═════ Dataset records

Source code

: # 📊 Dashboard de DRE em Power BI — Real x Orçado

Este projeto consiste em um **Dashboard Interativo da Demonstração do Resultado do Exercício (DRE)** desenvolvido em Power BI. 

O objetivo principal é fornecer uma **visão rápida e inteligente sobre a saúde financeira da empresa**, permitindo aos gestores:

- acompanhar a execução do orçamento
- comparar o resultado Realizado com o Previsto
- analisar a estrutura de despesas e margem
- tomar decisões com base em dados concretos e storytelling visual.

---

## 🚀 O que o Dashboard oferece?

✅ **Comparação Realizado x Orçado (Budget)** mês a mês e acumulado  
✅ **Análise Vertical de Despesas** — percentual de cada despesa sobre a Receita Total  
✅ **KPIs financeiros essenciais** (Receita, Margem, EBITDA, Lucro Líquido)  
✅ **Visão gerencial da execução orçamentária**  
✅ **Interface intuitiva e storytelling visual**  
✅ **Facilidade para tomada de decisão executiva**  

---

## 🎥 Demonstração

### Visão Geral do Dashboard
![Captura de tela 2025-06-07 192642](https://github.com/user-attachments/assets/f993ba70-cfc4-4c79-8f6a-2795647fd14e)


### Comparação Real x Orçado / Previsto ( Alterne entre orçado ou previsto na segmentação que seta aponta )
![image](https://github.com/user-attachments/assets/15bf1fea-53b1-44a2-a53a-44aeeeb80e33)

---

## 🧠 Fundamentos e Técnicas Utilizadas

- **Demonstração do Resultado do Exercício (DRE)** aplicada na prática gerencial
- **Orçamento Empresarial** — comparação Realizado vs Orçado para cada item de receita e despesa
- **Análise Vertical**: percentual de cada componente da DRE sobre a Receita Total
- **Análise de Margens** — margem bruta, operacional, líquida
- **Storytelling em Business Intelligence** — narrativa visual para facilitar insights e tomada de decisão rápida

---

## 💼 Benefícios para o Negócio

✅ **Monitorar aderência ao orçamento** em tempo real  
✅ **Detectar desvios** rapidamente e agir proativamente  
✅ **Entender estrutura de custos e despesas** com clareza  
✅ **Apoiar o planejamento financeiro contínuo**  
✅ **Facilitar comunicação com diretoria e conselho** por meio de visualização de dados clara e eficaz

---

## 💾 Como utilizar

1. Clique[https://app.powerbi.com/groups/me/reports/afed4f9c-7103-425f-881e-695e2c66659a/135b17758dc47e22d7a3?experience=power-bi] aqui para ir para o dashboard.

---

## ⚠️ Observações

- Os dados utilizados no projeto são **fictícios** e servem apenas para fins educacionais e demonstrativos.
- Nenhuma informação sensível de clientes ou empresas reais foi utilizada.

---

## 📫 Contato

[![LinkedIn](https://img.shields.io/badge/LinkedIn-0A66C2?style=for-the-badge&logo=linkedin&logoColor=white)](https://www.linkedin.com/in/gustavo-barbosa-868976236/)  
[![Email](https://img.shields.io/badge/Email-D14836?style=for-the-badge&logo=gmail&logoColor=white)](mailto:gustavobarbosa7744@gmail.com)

══════════

Your assignment —
Copy exactly the line that contains "- **Análise Vertical**: percentual" and every line after it through the end of the entries, with nothing added.

Solved exercise —
- **Análise Vertical**: percentual de cada componente da DRE sobre a Receita Total
- **Análise de Margens** — margem bruta, operacional, líquida
- **Storytelling em Business Intelligence** — narrativa visual para facilitar insights e tomada de decisão rápida

---

## 💼 Benefícios para o Negócio

✅ **Monitorar aderência ao orçamento** em tempo real  
✅ **Detectar desvios** rapidamente e agir proativamente  
✅ **Entender estrutura de custos e despesas** com clareza  
✅ **Apoiar o planejamento financeiro contínuo**  
✅ **Facilitar comunicação com diretoria e conselho** por meio de visualização de dados clara e eficaz

---

## 💾 Como utilizar

1. Clique[https://app.powerbi.com/groups/me/reports/afed4f9c-7103-425f-881e-695e2c66659a/135b17758dc47e22d7a3?experience=power-bi] aqui para ir para o dashboard.

---

## ⚠️ Observações

- Os dados utilizados no projeto são **fictícios** e servem apenas para fins educacionais e demonstrativos.
- Nenhuma informação sensível de clientes ou empresas reais foi utilizada.

---

## 📫 Contato

[![LinkedIn](https://img.shields.io/badge/LinkedIn-0A66C2?style=for-the-badge&logo=linkedin&logoColor=white)](https://www.linkedin.com/in/gustavo-barbosa-868976236/)  
[![Email](https://img.shields.io/badge/Email-D14836?style=for-the-badge&logo=gmail&logoColor=white)](mailto:gustavobarbosa7744@gmail.com)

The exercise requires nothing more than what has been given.